Memimpin Bank Indonesia (BI) sekarang ini pasti tidak mudah. Pasti berat. Tantangan yang terbentang begitu kompleks. Situasi dan kondisi yang harus dihadapi jelas-jelas tidak bersahabat. Jurus-jurus yang harus dipraktikkan pun tidak saja secara akademis mesti betul dan tepat, tapi secara psikologis juga harus smooth. Jurus-jurus itu tidak boleh menumbuhkan persepsi buruk khalayak luas -- seakan-akan BI grogi, panik, atau bahkan tidak becus mengendalikan keadaan.

Boediono, yang Kamis ini resmi dilantik menggantikan Burhanuddin Abdullah sebagai Gubernur BI, tentu mengerti betul tuntutan kondisional itu. Boediono pasti sadar bahwa menduduki kursi Gubernur BI saat sekarang ini tidak bakal nyaman. Tidak melenakan. Kursi Gubernur BI bukan sebuah singgasana, melainkan lebih menyerupai tungku dengan bara yang merah menyala.

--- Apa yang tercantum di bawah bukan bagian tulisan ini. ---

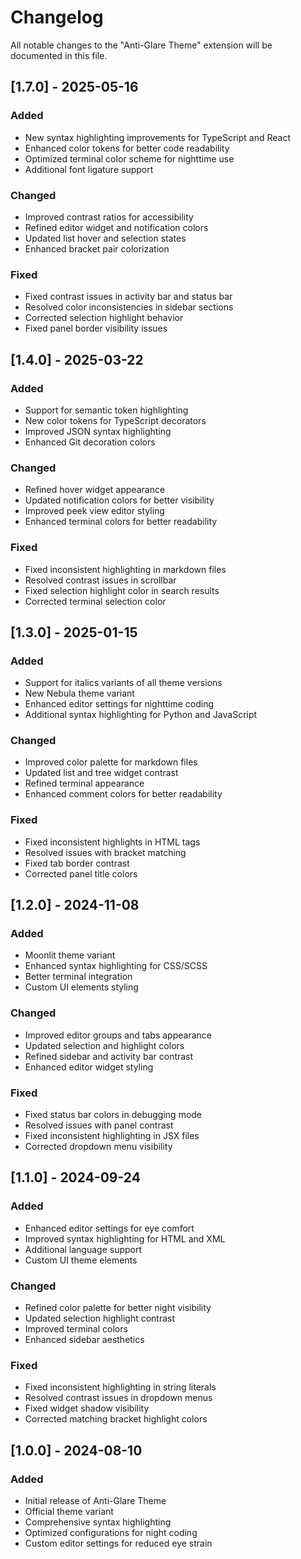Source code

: # Changelog

All notable changes to the "Anti-Glare Theme" extension will be documented in this file.

## [1.7.0] - 2025-05-16

### Added

-   New syntax highlighting improvements for TypeScript and React
-   Enhanced color tokens for better code readability
-   Optimized terminal color scheme for nighttime use
-   Additional font ligature support

### Changed

-   Improved contrast ratios for accessibility
-   Refined editor widget and notification colors
-   Updated list hover and selection states
-   Enhanced bracket pair colorization

### Fixed

-   Fixed contrast issues in activity bar and status bar
-   Resolved color inconsistencies in sidebar sections
-   Corrected selection highlight behavior
-   Fixed panel border visibility issues

## [1.4.0] - 2025-03-22

### Added

-   Support for semantic token highlighting
-   New color tokens for TypeScript decorators
-   Improved JSON syntax highlighting
-   Enhanced Git decoration colors

### Changed

-   Refined hover widget appearance
-   Updated notification colors for better visibility
-   Improved peek view editor styling
-   Enhanced terminal colors for better readability

### Fixed

-   Fixed inconsistent highlighting in markdown files
-   Resolved contrast issues in scrollbar
-   Fixed selection highlight color in search results
-   Corrected terminal selection color

## [1.3.0] - 2025-01-15

### Added

-   Support for italics variants of all theme versions
-   New Nebula theme variant
-   Enhanced editor settings for nighttime coding
-   Additional syntax highlighting for Python and JavaScript

### Changed

-   Improved color palette for markdown files
-   Updated list and tree widget contrast
-   Refined terminal appearance
-   Enhanced comment colors for better readability

### Fixed

-   Fixed inconsistent highlights in HTML tags
-   Resolved issues with bracket matching
-   Fixed tab border contrast
-   Corrected panel title colors

## [1.2.0] - 2024-11-08

### Added

-   Moonlit theme variant
-   Enhanced syntax highlighting for CSS/SCSS
-   Better terminal integration
-   Custom UI elements styling

### Changed

-   Improved editor groups and tabs appearance
-   Updated selection and highlight colors
-   Refined sidebar and activity bar contrast
-   Enhanced editor widget styling

### Fixed

-   Fixed status bar colors in debugging mode
-   Resolved issues with panel contrast
-   Fixed inconsistent highlighting in JSX files
-   Corrected dropdown menu visibility

## [1.1.0] - 2024-09-24

### Added

-   Enhanced editor settings for eye comfort
-   Improved syntax highlighting for HTML and XML
-   Additional language support
-   Custom UI theme elements

### Changed

-   Refined color palette for better night visibility
-   Updated selection highlight contrast
-   Improved terminal colors
-   Enhanced sidebar aesthetics

### Fixed

-   Fixed inconsistent highlighting in string literals
-   Resolved contrast issues in dropdown menus
-   Fixed widget shadow visibility
-   Corrected matching bracket highlight colors

## [1.0.0] - 2024-08-10

### Added

-   Initial release of Anti-Glare Theme
-   Official theme variant
-   Comprehensive syntax highlighting
-   Optimized configurations for night coding
-   Custom editor settings for reduced eye strain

Bara itu sendiri, antara lain, inflasi yang potensial membubung. Perkembangan selama beberapa bulan terakhir menunjukkan, inflasi cenderung menapak di level tinggi. Kini kecenderungan ke arah itu makin kuat. Inflasi potensial kian melangit berkaitan dengan dampak kenaikan harga bahan bakar minyak (BBM) yang tinggal menunggu waktu resmi diumumkan pemerintah.

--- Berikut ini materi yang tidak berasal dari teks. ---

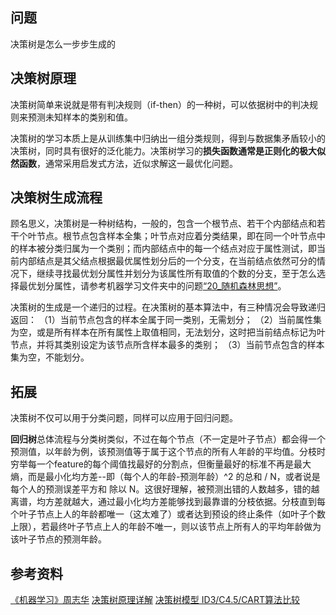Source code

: ## 问题

决策树是怎么一步步生成的

## 决策树原理

决策树简单来说就是带有判决规则（if-then）的一种树，可以依据树中的判决规则来预测未知样本的类别和值。

决策树的学习本质上是从训练集中归纳出一组分类规则，得到与数据集矛盾较小的决策树，同时具有很好的泛化能力。决策树学习的**损失函数通常是正则化的极大似然函数**，通常采用启发式方法，近似求解这一最优化问题。

## 决策树生成流程

顾名思义，决策树是一种树结构，一般的，包含一个根节点、若干个内部结点和若干个叶节点。根节点包含样本全集；叶节点对应着分类结果，即在同一个叶节点中的样本被分类归属为一个类别；而内部结点中的每一个结点对应于属性测试，即当前内部结点是其父结点根据最优属性划分后的一个分支，在当前结点依然可分的情况下，继续寻找最优划分属性并划分为该属性所有取值的个数的分支，至于怎么选择最优划分属性，请参考机器学习文件夹中的问题<u>“20_随机森林思想”</u>。

决策树的生成是一个递归的过程。在决策树的基本算法中，有三种情况会导致递归返回：
（1）当前节点包含的样本全属于同一类别，无需划分；
（2）当前属性集为空，或是所有样本在所有属性上取值相同，无法划分，这时把当前结点标记为叶节点，并将其类别设定为该节点所含样本最多的类别；
（3）当前节点包含的样本集为空，不能划分。

## 拓展

决策树不仅可以用于分类问题，同样可以应用于回归问题。

**回归树**总体流程与分类树类似，不过在每个节点（不一定是叶子节点）都会得一个预测值，以年龄为例，该预测值等于属于这个节点的所有人年龄的平均值。分枝时穷举每一个feature的每个阈值找最好的分割点，但衡量最好的标准不再是最大熵，而是最小化均方差--即（每个人的年龄-预测年龄）^2 的总和 / N，或者说是每个人的预测误差平方和 除以  N。这很好理解，被预测出错的人数越多，错的越离谱，均方差就越大，通过最小化均方差能够找到最靠谱的分枝依据。分枝直到每个叶子节点上人的年龄都唯一（这太难了）或者达到预设的终止条件（如叶子个数上限），若最终叶子节点上人的年龄不唯一，则以该节点上所有人的平均年龄做为该叶子节点的预测年龄。 

## 参考资料

<u>《机器学习》周志华</u>
[决策树原理详解](https://blog.csdn.net/qq_38923076/article/details/82930949)
[决策树模型 ID3/C4.5/CART算法比较](https://www.cnblogs.com/wxquare/p/5379970.html)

Ditambah situasi dan kondisi global yang cenderung bergejolak nyaris tak terkendali, kenyataan itu membuat pengelolaan moneter makin mahal. Menguras banyak anggaran. Selama tahun lalu saja, pengelolaan moneter ini membuat anggaran BI mengalami defisit.

Sekarang ini, perkembangan moneter kian krusial. Gejolak ekonomi global telah menggerus kepercayaan kalangan pemilik modal. Di mana-mana, orang cenderung enggan menabur modal di sektor ekonomi ataupun perdagangan riil. Mereka lebih memilih produk-produk perdagangan derivatif.

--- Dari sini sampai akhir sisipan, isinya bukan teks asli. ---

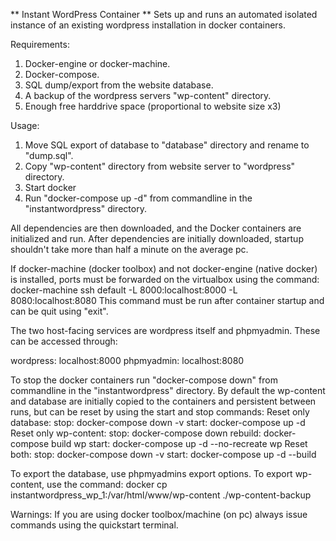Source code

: ** Instant WordPress Container **
Sets up and runs an automated isolated instance of an existing wordpress installation in docker containers.

Requirements:
1. Docker-engine or docker-machine.
2. Docker-compose.
3. SQL dump/export from the website database.
4. A backup of the wordpress servers "wp-content" directory.
5. Enough free harddrive space (proportional to website size x3)

Usage:
1. Move SQL export of database to "database" directory and rename to "dump.sql".
2. Copy "wp-content" directory from website server to "wordpress" directory.
3. Start docker
4. Run "docker-compose up -d" from commandline in the "instantwordpress" directory.

All dependencies are then downloaded, and the Docker containers are initialized and run.
After dependencies are initially downloaded, startup shouldn't take more than half a minute on the average pc.

If docker-machine (docker toolbox) and not docker-engine (native docker) is installed, ports must be forwarded on the virtualbox using the command:
docker-machine ssh default -L 8000:localhost:8000 -L 8080:localhost:8080
This command must be run after container startup and can be quit using "exit".

The two host-facing services are wordpress itself and phpmyadmin.
These can be accessed through:

wordpress: localhost:8000
phpmyadmin: localhost:8080

To stop the docker containers run "docker-compose down" from commandline in the "instantwordpress" directory.
By default the wp-content and database are initially copied to the containers and persistent between runs, but can be reset by using the start and stop commands:
Reset only database:
	stop: docker-compose down -v
	start: docker-compose up -d
Reset only wp-content:
	stop: docker-compose down
	rebuild: docker-compose build wp
	start: docker-compose up -d --no-recreate wp
Reset both:
	stop: docker-compose down -v
	start: docker-compose up -d --build

To export the database, use phpmyadmins export options.
To export wp-content, use the command: docker cp instantwordpress_wp_1:/var/html/www/wp-content ./wp-content-backup


Warnings:
If you are using docker toolbox/machine (on pc) always issue commands using the quickstart terminal.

Kecenderungan itu membuat arus masuk modal global ke dalam negeri bukan hanya menjadi seret. Lebih dari itu, bukan tidak mungkin modal yang selama ini bersemayam di dalam negeri pun justru terdorong mengalir deras ke luar.

Itu sungguh amat riskan karena sektor finansial kita telanjur menggelembung (bubble). Justru itu, untuk mencegah bubble di sektor finansial kita meletus, pengelolaan moneter yang menjadi tanggung jawab BI semakin mahal lagi. Artinya, langkah-langkah operasional BI pun dituntut lebih efektif.

Untuk itu, ke dalam, BI dituntut tampil sebagai tim kerja yang solid. Tapi ini bisa tidak mudah. Sebagai sebuah tim, BI telanjur mengalami luka-luka akibat politisasi dalam rangka proses pemilihan Gubernur BI kemarin. Jadi, Boediono dituntut segera menyembuhkan luka-luka itu. Boediono harus mampu menumbuhkan kembali soliditas BI.

Ke luar, terutama ke jajaran pemerintahan, tantangan yang dihadapi Boediono sebagai pimpinan BI mungkin tak terlalu sulit. Pengalaman dan hubungan baik dengan eksekutif selama ini amat bisa diharapkan membuat Boediono mampu membawa BI malangkah harmonis dengan pemerintah.

Namun penyamaan persepsi BI dan pemerintah mengenai target maupun strategi kerja sama perlu dirumuskan kembali. Ini terutama terkait dengan persoalan banyaknya dana perbankan yang diparkir dalam instrumen Sertifikat Bank Indonesia (SBI). Persoalan tersebut tidak sehat karena mengakibatkan sektor riil tak kunjung bergerak.

Walhasil, Boediono juga dituntut mampu merangkul pemerintah untuk merumuskan langkah bersama yang mampu menstimulasi dana perbankan mengalir ke sektor riil. Kita percaya, sebagai sosok yang selama ini mengkoordinasi tim ekonomi pemerintah, Boediono tak bakal kesulitan membawa BI menjadi mitra kerja pemerintah dalam rangka menumbuhkembangkan ekonomi nasional.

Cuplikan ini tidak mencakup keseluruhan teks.